To evaluate the integral \( \int_{-4}^{3} |x^2 - 4| \, dx \), we will follow these steps:
### Step 1: Identify where the expression inside the absolute value is zero
We start by finding the points where \( x^2 - 4 = 0 \):
\[
x^2 = 4 \implies x = \pm 2
\]
This means the expression \( |x^2 - 4| \) changes at \( x = -2 \) and \( x = 2 \).

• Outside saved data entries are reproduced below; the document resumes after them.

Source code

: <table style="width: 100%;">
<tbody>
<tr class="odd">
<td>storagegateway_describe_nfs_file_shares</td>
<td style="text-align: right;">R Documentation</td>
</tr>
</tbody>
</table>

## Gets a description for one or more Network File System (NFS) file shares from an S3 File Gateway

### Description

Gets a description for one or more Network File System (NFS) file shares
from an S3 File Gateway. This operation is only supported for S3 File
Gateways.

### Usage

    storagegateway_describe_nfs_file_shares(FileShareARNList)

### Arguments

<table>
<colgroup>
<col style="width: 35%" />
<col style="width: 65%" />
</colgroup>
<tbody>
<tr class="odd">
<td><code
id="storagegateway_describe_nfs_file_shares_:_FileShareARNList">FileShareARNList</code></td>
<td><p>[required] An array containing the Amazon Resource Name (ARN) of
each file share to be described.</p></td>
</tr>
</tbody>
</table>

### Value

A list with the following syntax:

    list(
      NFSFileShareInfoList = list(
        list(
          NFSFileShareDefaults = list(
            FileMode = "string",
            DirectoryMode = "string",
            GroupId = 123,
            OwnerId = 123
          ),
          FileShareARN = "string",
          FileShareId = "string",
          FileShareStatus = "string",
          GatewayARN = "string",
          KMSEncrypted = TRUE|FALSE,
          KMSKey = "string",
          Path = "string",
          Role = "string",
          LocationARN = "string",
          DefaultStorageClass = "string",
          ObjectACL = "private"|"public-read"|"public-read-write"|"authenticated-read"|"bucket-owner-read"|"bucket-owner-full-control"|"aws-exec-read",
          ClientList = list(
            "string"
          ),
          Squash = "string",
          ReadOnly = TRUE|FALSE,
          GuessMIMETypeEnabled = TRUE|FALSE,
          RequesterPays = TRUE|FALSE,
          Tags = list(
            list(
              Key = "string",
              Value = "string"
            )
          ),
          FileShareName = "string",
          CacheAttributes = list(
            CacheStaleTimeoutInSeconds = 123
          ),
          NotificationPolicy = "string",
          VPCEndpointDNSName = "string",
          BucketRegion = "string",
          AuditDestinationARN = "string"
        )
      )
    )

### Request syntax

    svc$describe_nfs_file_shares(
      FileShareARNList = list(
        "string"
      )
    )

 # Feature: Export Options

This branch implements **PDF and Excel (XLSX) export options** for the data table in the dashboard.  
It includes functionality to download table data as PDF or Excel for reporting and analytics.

### Step 2: Break the integral into intervals
We will break the integral into three parts based on the points we found:
1. From \( -4 \) to \( -2 \)
2. From \( -2 \) to \( 2 \)
3. From \( 2 \) to \( 3 \)
Thus, we can write:
\[
\int_{-4}^{3} |x^2 - 4| \, dx = \int_{-4}^{-2} |x^2 - 4| \, dx + \int_{-2}^{2} |x^2 - 4| \, dx + \int_{2}^{3} |x^2 - 4| \, dx
\]
### Step 3: Determine the sign of \( x^2 - 4 \) in each interval
- For \( x \in [-4, -2] \): \( x^2 - 4 \) is positive, so \( |x^2 - 4| = x^2 - 4 \).
- For \( x \in [-2, 2] \): \( x^2 - 4 \) is negative, so \( |x^2 - 4| = -(x^2 - 4) = 4 - x^2 \).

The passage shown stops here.